(Rendered images with source text)
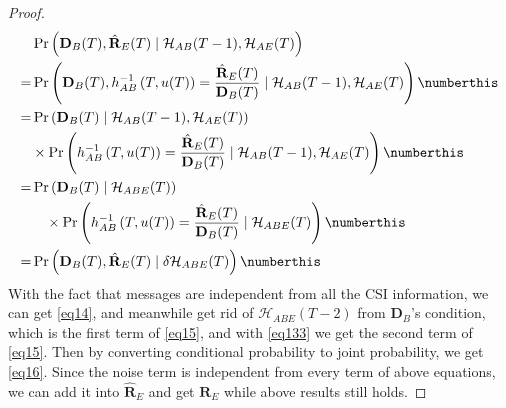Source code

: \begin{proof}
\begin{subequations}
    \begin{align*}
        &\Pr\left(\mathbf{D}_B(T),\hat{\mathbf{R}}_E(T) \mid \mathcal{H}_{AB}(T-1),\mathcal{H}_{AE}(T)\right)\\
        = &\Pr\left(\mathbf{D}_B(T),h_{AB}^{-1}\left(T,u(T)\right)=\frac{\hat{\mathbf{R}}_E(T)}{\mathbf{D}_B(T)}\mid \mathcal{H}_{AB}(T-1), \mathcal{H}_{AE}(T)\right) \numberthis \label{eq13}\\
        = &\Pr\left(\mathbf{D}_B(T)\mid \mathcal{H}_{AB}(T-1), \mathcal{H}_{AE}(T)\right) \\
        &\times \Pr\left(h_{AB}^{-1}\left(T,u(T)\right)=\frac{\hat{\mathbf{R}}_E(T)}{\mathbf{D}_B(T)}\mid \mathcal{H}_{AB}(T-1), \mathcal{H}_{AE}(T)\right) \numberthis \label{eq14} \\
        = &\Pr\left(\mathbf{D}_B(T)\mid \mathcal{H}_{ABE}(T)\right) \\
        & \ \ \ \times \Pr\left(h_{AB}^{-1}\left(T,u(T)\right)=\frac{\hat{\mathbf{R}}_E(T)}{\mathbf{D}_B(T)}\mid \mathcal{H}_{ABE}(T)\right) \numberthis \label{eq15} \\
        = & \Pr\left(\mathbf{D}_B(T),\hat{\mathbf{R}}_E(T) \mid \delta\mathcal{H}_{ABE}(T)\right) \numberthis \label{eq16}
    \end{align*}
\end{subequations}
With the fact that messages are independent from all the CSI information, we can get \eqref{eq14}, and meanwhile get rid of $\mathcal{H}_{ABE}(T-2)$ from $\mathbf{D}_B$'s condition, which is the first term of \eqref{eq15}, and with \eqref{eq133} we get the second term of \eqref{eq15}. Then by converting conditional probability to joint probability, we get \eqref{eq16}. Since the noise term is independent from every term of above equations, we can add it into $\hat{\mathbf{R}}_E$ and get $\mathbf{R}_E$ while above results still holds. 


\end{proof}
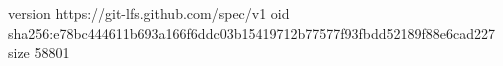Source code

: version https://git-lfs.github.com/spec/v1
oid sha256:e78bc444611b693a166f6ddc03b15419712b77577f93fbdd52189f88e6cad227
size 58801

**Work item**: For this exercise, copy the entries above exactly and skip any picture.

**Answer**:
Source code

: \begin{proof}
\begin{subequations}
    \begin{align*}
        &\Pr\left(\mathbf{D}_B(T),\hat{\mathbf{R}}_E(T) \mid \mathcal{H}_{AB}(T-1),\mathcal{H}_{AE}(T)\right)\\
        = &\Pr\left(\mathbf{D}_B(T),h_{AB}^{-1}\left(T,u(T)\right)=\frac{\hat{\mathbf{R}}_E(T)}{\mathbf{D}_B(T)}\mid \mathcal{H}_{AB}(T-1), \mathcal{H}_{AE}(T)\right) \numberthis \label{eq13}\\
        = &\Pr\left(\mathbf{D}_B(T)\mid \mathcal{H}_{AB}(T-1), \mathcal{H}_{AE}(T)\right) \\
        &\times \Pr\left(h_{AB}^{-1}\left(T,u(T)\right)=\frac{\hat{\mathbf{R}}_E(T)}{\mathbf{D}_B(T)}\mid \mathcal{H}_{AB}(T-1), \mathcal{H}_{AE}(T)\right) \numberthis \label{eq14} \\
        = &\Pr\left(\mathbf{D}_B(T)\mid \mathcal{H}_{ABE}(T)\right) \\
        & \ \ \ \times \Pr\left(h_{AB}^{-1}\left(T,u(T)\right)=\frac{\hat{\mathbf{R}}_E(T)}{\mathbf{D}_B(T)}\mid \mathcal{H}_{ABE}(T)\right) \numberthis \label{eq15} \\
        = & \Pr\left(\mathbf{D}_B(T),\hat{\mathbf{R}}_E(T) \mid \delta\mathcal{H}_{ABE}(T)\right) \numberthis \label{eq16}
    \end{align*}
\end{subequations}
With the fact that messages are independent from all the CSI information, we can get \eqref{eq14}, and meanwhile get rid of $\mathcal{H}_{ABE}(T-2)$ from $\mathbf{D}_B$'s condition, which is the first term of \eqref{eq15}, and with \eqref{eq133} we get the second term of \eqref{eq15}. Then by converting conditional probability to joint probability, we get \eqref{eq16}. Since the noise term is independent from every term of above equations, we can add it into $\hat{\mathbf{R}}_E$ and get $\mathbf{R}_E$ while above results still holds. 


\end{proof}
Source code

: version https://git-lfs.github.com/spec/v1
oid sha256:e78bc444611b693a166f6ddc03b15419712b77577f93fbdd52189f88e6cad227
size 58801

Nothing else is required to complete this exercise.